Article de Fuat Orcun paru dans Inprecor, n° 238, 16 mars 1987, p. 19-21
LE mouvement intégriste a récemment fait une démonstration de force en Turquie, en prenant prétexte d’une décision du Conseil supérieur de l’enseignement (CSE), interdisant aux étudiantes le port du « turban », version moderne du tchador. Il s’agissait d’une ruse des étudiantes intégristes pour se couvrir la tête, en contournant la précédente réglementation édictée par le CSE qui avait aussi interdit les moustaches et les barbes « idéologiques » (1) pour les hommes ainsi que les décolletés pour les femmes. Toute une série d’actions de protestation ont été organisées par les groupes d’étudiants intégristes. Ce mouvement, qui avait débuté dans les universités s’est ensuite étendu à d’autres couches sociales. Erbakan, le Président du Parti du salut national (islamiste, dissout après le coup d’Etat de 1980) a participé à une manifestation interdite à Istanbul regroupant 4 000 personnes, où l’on pouvait entendre « On ne peut interdire le tchador », « Turquie musulmane », « Nous voulons la charia (2) ».
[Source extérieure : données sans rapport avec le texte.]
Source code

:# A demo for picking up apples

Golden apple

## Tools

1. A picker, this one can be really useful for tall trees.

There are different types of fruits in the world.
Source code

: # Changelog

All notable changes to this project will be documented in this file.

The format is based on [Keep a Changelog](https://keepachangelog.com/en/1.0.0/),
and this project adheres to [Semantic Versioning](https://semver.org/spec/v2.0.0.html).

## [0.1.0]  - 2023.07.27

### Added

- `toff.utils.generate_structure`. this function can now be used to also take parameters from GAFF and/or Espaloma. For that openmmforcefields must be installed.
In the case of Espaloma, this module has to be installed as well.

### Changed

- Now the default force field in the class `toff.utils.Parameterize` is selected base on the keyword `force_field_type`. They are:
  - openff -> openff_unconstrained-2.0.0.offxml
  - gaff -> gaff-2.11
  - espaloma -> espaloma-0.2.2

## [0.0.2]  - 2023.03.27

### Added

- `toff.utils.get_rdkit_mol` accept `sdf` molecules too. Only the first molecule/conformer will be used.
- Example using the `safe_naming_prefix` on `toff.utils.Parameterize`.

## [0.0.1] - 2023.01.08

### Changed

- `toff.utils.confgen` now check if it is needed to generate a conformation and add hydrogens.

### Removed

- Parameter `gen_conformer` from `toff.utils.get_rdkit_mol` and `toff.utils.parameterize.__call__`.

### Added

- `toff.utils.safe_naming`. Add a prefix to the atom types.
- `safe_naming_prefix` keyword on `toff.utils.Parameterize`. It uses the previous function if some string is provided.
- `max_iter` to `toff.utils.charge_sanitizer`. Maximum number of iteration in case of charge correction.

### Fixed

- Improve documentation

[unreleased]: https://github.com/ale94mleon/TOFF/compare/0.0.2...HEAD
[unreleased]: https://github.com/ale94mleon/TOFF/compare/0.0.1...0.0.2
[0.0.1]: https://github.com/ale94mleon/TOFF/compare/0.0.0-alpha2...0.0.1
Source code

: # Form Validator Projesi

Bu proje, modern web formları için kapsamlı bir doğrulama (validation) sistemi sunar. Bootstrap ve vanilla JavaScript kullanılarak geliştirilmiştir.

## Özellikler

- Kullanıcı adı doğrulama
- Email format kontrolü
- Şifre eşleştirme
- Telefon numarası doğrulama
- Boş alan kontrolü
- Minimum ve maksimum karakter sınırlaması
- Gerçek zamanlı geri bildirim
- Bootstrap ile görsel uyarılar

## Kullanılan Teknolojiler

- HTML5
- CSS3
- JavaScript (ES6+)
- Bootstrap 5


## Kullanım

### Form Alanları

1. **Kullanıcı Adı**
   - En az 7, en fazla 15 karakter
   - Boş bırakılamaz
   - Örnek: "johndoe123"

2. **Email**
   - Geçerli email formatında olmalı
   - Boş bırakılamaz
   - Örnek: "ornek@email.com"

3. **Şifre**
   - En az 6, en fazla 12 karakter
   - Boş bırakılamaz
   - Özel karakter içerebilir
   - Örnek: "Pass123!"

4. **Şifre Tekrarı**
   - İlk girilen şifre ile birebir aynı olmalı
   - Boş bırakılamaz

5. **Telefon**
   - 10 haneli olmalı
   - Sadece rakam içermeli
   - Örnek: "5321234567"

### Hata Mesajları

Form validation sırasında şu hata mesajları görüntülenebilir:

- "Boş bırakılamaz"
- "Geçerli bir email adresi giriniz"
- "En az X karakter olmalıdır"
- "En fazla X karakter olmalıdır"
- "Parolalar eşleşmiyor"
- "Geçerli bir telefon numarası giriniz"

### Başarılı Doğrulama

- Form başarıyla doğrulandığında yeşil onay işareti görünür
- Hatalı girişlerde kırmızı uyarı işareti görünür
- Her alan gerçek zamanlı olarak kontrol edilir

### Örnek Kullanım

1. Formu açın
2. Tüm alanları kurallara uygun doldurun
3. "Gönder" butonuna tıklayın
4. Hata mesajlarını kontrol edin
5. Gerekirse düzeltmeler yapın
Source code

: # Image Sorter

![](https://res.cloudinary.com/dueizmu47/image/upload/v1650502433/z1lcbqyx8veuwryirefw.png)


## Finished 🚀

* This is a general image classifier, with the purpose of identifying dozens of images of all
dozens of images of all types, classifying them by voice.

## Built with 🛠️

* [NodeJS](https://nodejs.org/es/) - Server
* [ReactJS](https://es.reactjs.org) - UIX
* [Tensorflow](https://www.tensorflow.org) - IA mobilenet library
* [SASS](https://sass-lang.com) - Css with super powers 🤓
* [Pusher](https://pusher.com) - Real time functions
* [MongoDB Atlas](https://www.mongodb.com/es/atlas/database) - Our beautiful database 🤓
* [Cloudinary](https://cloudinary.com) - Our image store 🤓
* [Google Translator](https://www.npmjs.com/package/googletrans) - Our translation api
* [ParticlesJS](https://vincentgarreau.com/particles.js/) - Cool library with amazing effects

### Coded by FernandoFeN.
Une seconde manifestation s’est déroulée à Konya, dans l’Anatolie centrale, bastion traditionnel des intégristes.
Ces protestations ont accéléré les discussions sur la force politique de l’islam en Turquie. Le Premier ministre Ozal qui avait été candidat sur les listes d’Erbakan en 1977 mais n’avait pas été élu, a déclaré qu’il ne fallait pas exagérer le danger de l’intégrisme en Turquie, ce dernier ne représentant qu’un danger « potentiel ».
En revanche, le chef de l’Etat Evren, a affirmé qu’il y avait là un danger grave. D’après Evren, les intégristes, auraient même essayé d’infiltrer l’armée et près d’un millier d’étudiants des écoles militaires auraient été renvoyés pour activisme intégriste. Pourtant, c’est ce même Evren qui avait rendu obligatoire les cours de religion dans les écoles primaires et secondaires, faisant ainsi une entorse importante à la tradition de laïcité de l’enseignement héritée de Mustafa Kemal (voir encart). Evren a également utilisé de façon systématique un vocabulaire « coranique » dans ses discours populaires afin d’obtenir l’aval des masses à ses projets.
Le potentiel électoral de l’islam en Turquie se situe aux alentours de 8 à 10%. Le Parti de la mère patrie (ANAP), au gouvernement, compte une aile islamiste. Par ailleurs, le Parti du bien être (RP) qui a succédé au parti d’Erbakan, a récolté 4,76 % des voix lors des élections municipales de 1984 et 5,6 % lors des élections partielles de septembre 1986. Enfin, en dehors des courants islamiques modérés qui s’organisent dans des partis politiques, il existe des courants plus radicaux qui refusent de s’organiser sous la forme classique des partis. Les deux courants réunis possèdent des quotidiens qui tirent à plus de 150 000 exemplaires et une trentaine de revues et journaux.
LE RENOUVEAU ISLAMISTE
L’une des raisons officielles du coup d’Etat de 1980 était justement le développement de ce mouvement islamiste. Paradoxalement, ce mouvement a connu son essor le plus important de toute la République turque sous la dictature militaire et le régime de transition qui l’a suivie.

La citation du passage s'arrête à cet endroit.